# DATA FOR PROCESSING:
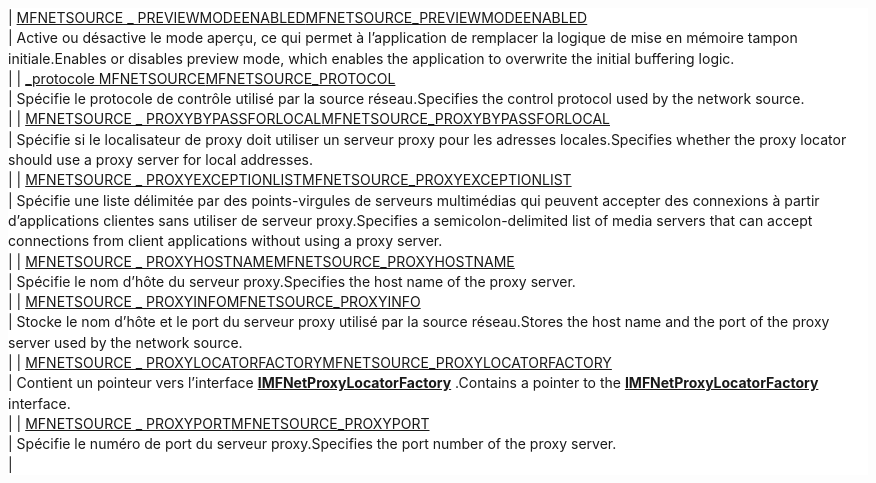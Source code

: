 | [<span data-ttu-id="da014-236">MFNETSOURCE \_ PREVIEWMODEENABLED</span><span class="sxs-lookup"><span data-stu-id="da014-236">MFNETSOURCE\_PREVIEWMODEENABLED</span></span>](mfnetsource-previewmodeenabled.md)<br/>                                                                 | <span data-ttu-id="da014-237">Active ou désactive le mode aperçu, ce qui permet à l’application de remplacer la logique de mise en mémoire tampon initiale.</span><span class="sxs-lookup"><span data-stu-id="da014-237">Enables or disables preview mode, which enables the application to overwrite the initial buffering logic.</span></span><br/>                                                                                 |
| [<span data-ttu-id="da014-238">\_protocole MFNETSOURCE</span><span class="sxs-lookup"><span data-stu-id="da014-238">MFNETSOURCE\_PROTOCOL</span></span>](mfnetsource-protocol-property.md)<br/>                                                                            | <span data-ttu-id="da014-239">Spécifie le protocole de contrôle utilisé par la source réseau.</span><span class="sxs-lookup"><span data-stu-id="da014-239">Specifies the control protocol used by the network source.</span></span><br/>                                                                                                                                |
| [<span data-ttu-id="da014-240">MFNETSOURCE \_ PROXYBYPASSFORLOCAL</span><span class="sxs-lookup"><span data-stu-id="da014-240">MFNETSOURCE\_PROXYBYPASSFORLOCAL</span></span>](mfnetsource-proxybypassforlocal-property.md)<br/>                                                      | <span data-ttu-id="da014-241">Spécifie si le localisateur de proxy doit utiliser un serveur proxy pour les adresses locales.</span><span class="sxs-lookup"><span data-stu-id="da014-241">Specifies whether the proxy locator should use a proxy server for local addresses.</span></span> <br/>                                                                                                       |
| [<span data-ttu-id="da014-242">MFNETSOURCE \_ PROXYEXCEPTIONLIST</span><span class="sxs-lookup"><span data-stu-id="da014-242">MFNETSOURCE\_PROXYEXCEPTIONLIST</span></span>](mfnetsource-proxyexceptionlist-property.md)<br/>                                                        | <span data-ttu-id="da014-243">Spécifie une liste délimitée par des points-virgules de serveurs multimédias qui peuvent accepter des connexions à partir d’applications clientes sans utiliser de serveur proxy.</span><span class="sxs-lookup"><span data-stu-id="da014-243">Specifies a semicolon-delimited list of media servers that can accept connections from client applications without using a proxy server.</span></span><br/>                                                  |
| [<span data-ttu-id="da014-244">MFNETSOURCE \_ PROXYHOSTNAME</span><span class="sxs-lookup"><span data-stu-id="da014-244">MFNETSOURCE\_PROXYHOSTNAME</span></span>](mfnetsource-proxyhostname-property.md)<br/>                                                                  | <span data-ttu-id="da014-245">Spécifie le nom d’hôte du serveur proxy.</span><span class="sxs-lookup"><span data-stu-id="da014-245">Specifies the host name of the proxy server.</span></span> <br/>                                                                                                                                             |
| [<span data-ttu-id="da014-246">MFNETSOURCE \_ PROXYINFO</span><span class="sxs-lookup"><span data-stu-id="da014-246">MFNETSOURCE\_PROXYINFO</span></span>](mfnetsource-proxyinfo-property.md)<br/>                                                                          | <span data-ttu-id="da014-247">Stocke le nom d’hôte et le port du serveur proxy utilisé par la source réseau.</span><span class="sxs-lookup"><span data-stu-id="da014-247">Stores the host name and the port of the proxy server used by the network source.</span></span> <br/>                                                                                                        |
| [<span data-ttu-id="da014-248">MFNETSOURCE \_ PROXYLOCATORFACTORY</span><span class="sxs-lookup"><span data-stu-id="da014-248">MFNETSOURCE\_PROXYLOCATORFACTORY</span></span>](mfnetsource-proxylocatorfactory-property.md)<br/>                                                      | <span data-ttu-id="da014-249">Contient un pointeur vers l’interface [**IMFNetProxyLocatorFactory**](/windows/desktop/api/mfidl/nn-mfidl-imfnetproxylocatorfactory) .</span><span class="sxs-lookup"><span data-stu-id="da014-249">Contains a pointer to the [**IMFNetProxyLocatorFactory**](/windows/desktop/api/mfidl/nn-mfidl-imfnetproxylocatorfactory) interface.</span></span> <br/>                                                                                      |
| [<span data-ttu-id="da014-250">MFNETSOURCE \_ PROXYPORT</span><span class="sxs-lookup"><span data-stu-id="da014-250">MFNETSOURCE\_PROXYPORT</span></span>](mfnetsource-proxyport-property.md)<br/>                                                                          | <span data-ttu-id="da014-251">Spécifie le numéro de port du serveur proxy.</span><span class="sxs-lookup"><span data-stu-id="da014-251">Specifies the port number of the proxy server.</span></span> <br/>                                                                                                                                           |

# THE TASK:
Copy the lines that hold the word "name". Take them from the records above.

# TASK SOLUTION:
| [<span data-ttu-id="da014-244">MFNETSOURCE \_ PROXYHOSTNAME</span><span class="sxs-lookup"><span data-stu-id="da014-244">MFNETSOURCE\_PROXYHOSTNAME</span></span>](mfnetsource-proxyhostname-property.md)<br/>                                                                  | <span data-ttu-id="da014-245">Spécifie le nom d’hôte du serveur proxy.</span><span class="sxs-lookup"><span data-stu-id="da014-245">Specifies the host name of the proxy server.</span></span> <br/>                                                                                                                                             |
| [<span data-ttu-id="da014-246">MFNETSOURCE \_ PROXYINFO</span><span class="sxs-lookup"><span data-stu-id="da014-246">MFNETSOURCE\_PROXYINFO</span></span>](mfnetsource-proxyinfo-property.md)<br/>                                                                          | <span data-ttu-id="da014-247">Stocke le nom d’hôte et le port du serveur proxy utilisé par la source réseau.</span><span class="sxs-lookup"><span data-stu-id="da014-247">Stores the host name and the port of the proxy server used by the network source.</span></span> <br/>                                                                                                        |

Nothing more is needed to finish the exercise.